FIG 3.

Disease severity of IEC-MyD88^−/− mice is associated with altered S. Typhimurium localization within cecum. (A) No differences in S. Typhimurium ΔaroA mutant pathogen burdens (CFU/g) were identified among the ceca, luminal contents, spleens, or livers from IEC-MyD88^−/− and WT mice at D1 or D3 pi. Error bars indicate SEM from at least 9 mice unless otherwise indicated. (B) Immunofluorescence staining for Salmonella LPS (red), β-actin (green), and DNA (blue) in cecal tissues at D1 pi. The presence of MyD88 in IECs (WT) prevents the S. Typhimurium ΔaroA mutant (location indicated by white arrow) from associating closely with the epithelium, sequestering them to the lumen, whereas S. Typhimurium in the IEC-MyD88^−/− ceca was found in close proximity to the epithelial surface.

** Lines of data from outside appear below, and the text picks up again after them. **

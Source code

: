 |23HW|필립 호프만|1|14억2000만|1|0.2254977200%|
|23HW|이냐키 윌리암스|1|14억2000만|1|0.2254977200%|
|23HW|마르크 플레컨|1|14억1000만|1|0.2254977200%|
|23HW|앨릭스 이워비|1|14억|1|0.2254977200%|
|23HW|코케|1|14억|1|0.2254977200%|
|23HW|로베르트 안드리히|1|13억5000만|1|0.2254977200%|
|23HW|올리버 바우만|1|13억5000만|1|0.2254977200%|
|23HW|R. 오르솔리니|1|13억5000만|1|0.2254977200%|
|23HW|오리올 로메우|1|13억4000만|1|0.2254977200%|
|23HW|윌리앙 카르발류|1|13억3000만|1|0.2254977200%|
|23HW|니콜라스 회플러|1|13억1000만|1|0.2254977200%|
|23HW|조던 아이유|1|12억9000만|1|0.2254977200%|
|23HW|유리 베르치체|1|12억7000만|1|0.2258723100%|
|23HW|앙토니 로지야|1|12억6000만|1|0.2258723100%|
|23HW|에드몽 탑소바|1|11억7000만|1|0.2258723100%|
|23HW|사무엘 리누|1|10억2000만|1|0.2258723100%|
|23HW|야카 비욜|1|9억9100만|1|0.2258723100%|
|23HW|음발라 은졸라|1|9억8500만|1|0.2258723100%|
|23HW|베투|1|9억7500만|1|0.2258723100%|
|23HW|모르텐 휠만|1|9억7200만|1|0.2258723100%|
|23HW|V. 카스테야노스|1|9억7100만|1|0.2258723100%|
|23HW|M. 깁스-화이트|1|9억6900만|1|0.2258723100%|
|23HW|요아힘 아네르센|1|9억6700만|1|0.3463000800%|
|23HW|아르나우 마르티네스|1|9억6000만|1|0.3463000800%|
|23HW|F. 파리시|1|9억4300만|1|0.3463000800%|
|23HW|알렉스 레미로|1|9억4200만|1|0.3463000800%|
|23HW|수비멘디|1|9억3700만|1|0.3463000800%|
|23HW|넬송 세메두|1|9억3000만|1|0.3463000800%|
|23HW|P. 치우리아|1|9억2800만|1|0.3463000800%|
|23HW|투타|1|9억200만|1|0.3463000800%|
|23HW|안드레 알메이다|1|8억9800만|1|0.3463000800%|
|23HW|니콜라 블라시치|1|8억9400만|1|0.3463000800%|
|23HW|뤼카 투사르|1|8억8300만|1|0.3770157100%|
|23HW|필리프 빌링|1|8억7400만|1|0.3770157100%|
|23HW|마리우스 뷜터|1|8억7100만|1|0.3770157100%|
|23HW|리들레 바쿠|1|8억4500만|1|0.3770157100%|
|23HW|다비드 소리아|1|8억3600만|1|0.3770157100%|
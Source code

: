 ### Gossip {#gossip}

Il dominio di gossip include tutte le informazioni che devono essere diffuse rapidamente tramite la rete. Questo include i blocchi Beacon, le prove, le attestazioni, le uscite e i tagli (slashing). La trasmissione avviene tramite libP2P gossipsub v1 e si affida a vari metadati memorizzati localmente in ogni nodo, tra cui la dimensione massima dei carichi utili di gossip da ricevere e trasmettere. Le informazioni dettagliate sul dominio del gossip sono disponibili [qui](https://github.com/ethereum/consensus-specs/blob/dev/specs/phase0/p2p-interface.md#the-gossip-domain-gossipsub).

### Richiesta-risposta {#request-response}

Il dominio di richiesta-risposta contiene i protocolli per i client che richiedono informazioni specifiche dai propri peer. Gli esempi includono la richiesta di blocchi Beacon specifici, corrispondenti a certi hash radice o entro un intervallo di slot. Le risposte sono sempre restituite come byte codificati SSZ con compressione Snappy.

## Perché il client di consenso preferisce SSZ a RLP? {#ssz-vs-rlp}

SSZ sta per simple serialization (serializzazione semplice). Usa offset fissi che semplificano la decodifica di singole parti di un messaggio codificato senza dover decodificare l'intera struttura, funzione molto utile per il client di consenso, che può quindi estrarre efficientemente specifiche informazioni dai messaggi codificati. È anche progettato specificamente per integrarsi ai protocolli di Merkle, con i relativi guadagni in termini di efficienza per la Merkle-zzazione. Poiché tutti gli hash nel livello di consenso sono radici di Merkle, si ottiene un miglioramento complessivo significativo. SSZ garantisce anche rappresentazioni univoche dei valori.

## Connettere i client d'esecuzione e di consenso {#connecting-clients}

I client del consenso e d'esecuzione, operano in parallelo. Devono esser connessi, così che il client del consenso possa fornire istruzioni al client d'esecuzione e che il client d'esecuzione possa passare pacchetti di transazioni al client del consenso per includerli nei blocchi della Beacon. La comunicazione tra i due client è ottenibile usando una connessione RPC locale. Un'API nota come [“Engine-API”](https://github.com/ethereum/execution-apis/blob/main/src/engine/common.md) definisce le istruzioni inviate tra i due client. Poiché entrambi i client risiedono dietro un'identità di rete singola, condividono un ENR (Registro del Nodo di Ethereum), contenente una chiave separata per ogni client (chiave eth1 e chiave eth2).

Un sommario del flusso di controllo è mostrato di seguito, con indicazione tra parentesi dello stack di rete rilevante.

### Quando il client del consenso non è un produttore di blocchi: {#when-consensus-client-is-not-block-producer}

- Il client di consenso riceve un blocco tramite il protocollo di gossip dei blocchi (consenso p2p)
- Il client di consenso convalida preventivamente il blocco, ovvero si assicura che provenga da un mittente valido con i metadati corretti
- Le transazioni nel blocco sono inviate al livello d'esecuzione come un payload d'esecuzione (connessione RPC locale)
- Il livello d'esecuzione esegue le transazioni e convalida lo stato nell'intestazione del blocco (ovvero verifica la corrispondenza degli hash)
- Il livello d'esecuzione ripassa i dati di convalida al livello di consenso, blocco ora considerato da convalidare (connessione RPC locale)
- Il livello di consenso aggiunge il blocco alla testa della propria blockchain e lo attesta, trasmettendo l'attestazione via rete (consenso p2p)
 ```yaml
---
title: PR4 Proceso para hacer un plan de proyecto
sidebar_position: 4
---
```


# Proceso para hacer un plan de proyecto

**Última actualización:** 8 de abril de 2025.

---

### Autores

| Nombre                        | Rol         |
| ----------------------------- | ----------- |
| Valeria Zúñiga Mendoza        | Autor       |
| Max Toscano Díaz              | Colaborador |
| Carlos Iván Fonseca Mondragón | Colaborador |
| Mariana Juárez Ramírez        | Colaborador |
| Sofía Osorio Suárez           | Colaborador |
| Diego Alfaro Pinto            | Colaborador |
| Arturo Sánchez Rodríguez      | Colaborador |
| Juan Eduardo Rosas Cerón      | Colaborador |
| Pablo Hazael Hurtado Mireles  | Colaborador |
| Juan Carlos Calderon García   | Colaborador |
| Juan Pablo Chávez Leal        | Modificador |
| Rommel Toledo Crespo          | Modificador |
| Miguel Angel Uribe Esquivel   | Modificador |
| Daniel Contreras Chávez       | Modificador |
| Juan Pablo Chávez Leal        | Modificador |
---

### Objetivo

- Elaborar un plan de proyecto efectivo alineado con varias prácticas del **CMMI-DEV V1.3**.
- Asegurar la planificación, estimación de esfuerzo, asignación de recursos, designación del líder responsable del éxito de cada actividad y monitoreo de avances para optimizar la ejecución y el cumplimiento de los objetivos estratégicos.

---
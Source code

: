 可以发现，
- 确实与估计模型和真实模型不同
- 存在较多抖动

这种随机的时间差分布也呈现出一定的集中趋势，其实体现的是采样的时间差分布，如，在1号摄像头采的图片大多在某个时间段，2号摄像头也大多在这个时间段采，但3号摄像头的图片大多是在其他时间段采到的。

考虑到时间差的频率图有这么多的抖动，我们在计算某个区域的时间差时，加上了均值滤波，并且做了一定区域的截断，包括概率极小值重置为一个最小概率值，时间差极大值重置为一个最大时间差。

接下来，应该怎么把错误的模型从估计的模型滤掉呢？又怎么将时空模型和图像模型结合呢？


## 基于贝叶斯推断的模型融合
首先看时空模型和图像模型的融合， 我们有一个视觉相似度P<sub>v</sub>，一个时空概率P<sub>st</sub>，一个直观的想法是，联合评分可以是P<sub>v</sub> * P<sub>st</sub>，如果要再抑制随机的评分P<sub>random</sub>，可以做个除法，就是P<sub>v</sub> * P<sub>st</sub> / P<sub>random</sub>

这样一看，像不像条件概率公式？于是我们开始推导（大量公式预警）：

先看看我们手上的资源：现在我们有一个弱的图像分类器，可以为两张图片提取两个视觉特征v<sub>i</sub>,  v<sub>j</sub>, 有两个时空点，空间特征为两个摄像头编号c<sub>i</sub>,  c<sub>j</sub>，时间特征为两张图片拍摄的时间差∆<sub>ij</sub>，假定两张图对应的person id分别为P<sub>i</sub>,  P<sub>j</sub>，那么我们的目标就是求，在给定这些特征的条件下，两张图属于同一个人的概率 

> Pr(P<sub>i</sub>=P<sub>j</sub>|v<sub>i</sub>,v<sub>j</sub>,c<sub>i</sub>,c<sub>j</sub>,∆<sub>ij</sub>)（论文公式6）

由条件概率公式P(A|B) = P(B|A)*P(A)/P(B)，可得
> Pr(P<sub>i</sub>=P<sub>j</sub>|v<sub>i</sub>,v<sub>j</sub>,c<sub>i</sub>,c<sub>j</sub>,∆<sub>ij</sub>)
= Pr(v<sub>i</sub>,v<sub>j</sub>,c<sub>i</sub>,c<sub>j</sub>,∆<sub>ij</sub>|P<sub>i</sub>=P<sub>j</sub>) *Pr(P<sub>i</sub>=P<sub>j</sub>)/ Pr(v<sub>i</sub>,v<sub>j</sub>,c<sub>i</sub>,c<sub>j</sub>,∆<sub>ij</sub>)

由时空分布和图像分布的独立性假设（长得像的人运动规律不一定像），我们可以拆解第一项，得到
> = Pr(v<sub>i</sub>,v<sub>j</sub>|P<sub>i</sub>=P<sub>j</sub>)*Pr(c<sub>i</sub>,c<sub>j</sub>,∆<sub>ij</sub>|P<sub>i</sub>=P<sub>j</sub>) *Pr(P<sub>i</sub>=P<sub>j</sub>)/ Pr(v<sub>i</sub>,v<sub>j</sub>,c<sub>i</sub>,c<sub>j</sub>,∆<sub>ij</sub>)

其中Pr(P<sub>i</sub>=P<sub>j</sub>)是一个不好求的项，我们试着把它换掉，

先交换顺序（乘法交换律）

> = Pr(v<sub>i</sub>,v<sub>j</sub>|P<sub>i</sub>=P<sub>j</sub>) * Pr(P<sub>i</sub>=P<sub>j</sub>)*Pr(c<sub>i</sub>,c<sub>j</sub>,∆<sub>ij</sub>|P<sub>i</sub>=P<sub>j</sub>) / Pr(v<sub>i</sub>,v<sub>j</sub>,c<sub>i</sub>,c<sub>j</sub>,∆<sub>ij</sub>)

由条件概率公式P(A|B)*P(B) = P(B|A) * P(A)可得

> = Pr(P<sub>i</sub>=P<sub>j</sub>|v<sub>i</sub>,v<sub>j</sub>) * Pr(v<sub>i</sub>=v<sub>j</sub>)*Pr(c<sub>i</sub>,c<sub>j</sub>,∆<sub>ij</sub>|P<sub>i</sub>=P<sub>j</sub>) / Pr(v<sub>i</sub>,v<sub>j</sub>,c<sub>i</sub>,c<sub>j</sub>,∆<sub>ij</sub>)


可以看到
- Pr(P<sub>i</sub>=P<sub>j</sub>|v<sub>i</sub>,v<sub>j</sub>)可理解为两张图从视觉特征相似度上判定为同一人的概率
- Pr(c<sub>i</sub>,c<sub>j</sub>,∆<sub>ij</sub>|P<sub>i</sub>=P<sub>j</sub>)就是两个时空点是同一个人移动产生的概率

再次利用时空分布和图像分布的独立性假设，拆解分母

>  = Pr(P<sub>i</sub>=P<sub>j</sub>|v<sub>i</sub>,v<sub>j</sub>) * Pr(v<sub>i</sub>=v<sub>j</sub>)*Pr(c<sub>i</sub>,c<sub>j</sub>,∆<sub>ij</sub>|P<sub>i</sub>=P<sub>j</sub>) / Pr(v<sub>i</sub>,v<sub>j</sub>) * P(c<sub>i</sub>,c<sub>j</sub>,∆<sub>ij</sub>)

Original magnification, ×200. (C) The commensal microbiota found in WT and IEC-MyD88^−/− mice under uninfected conditions and after streptomycin treatment at D1 pi, as measured by qPCR. No significant differences were found between the intestinal bacterial populations (at phylum level) present in WT and IEC-MyD88^−/− mice.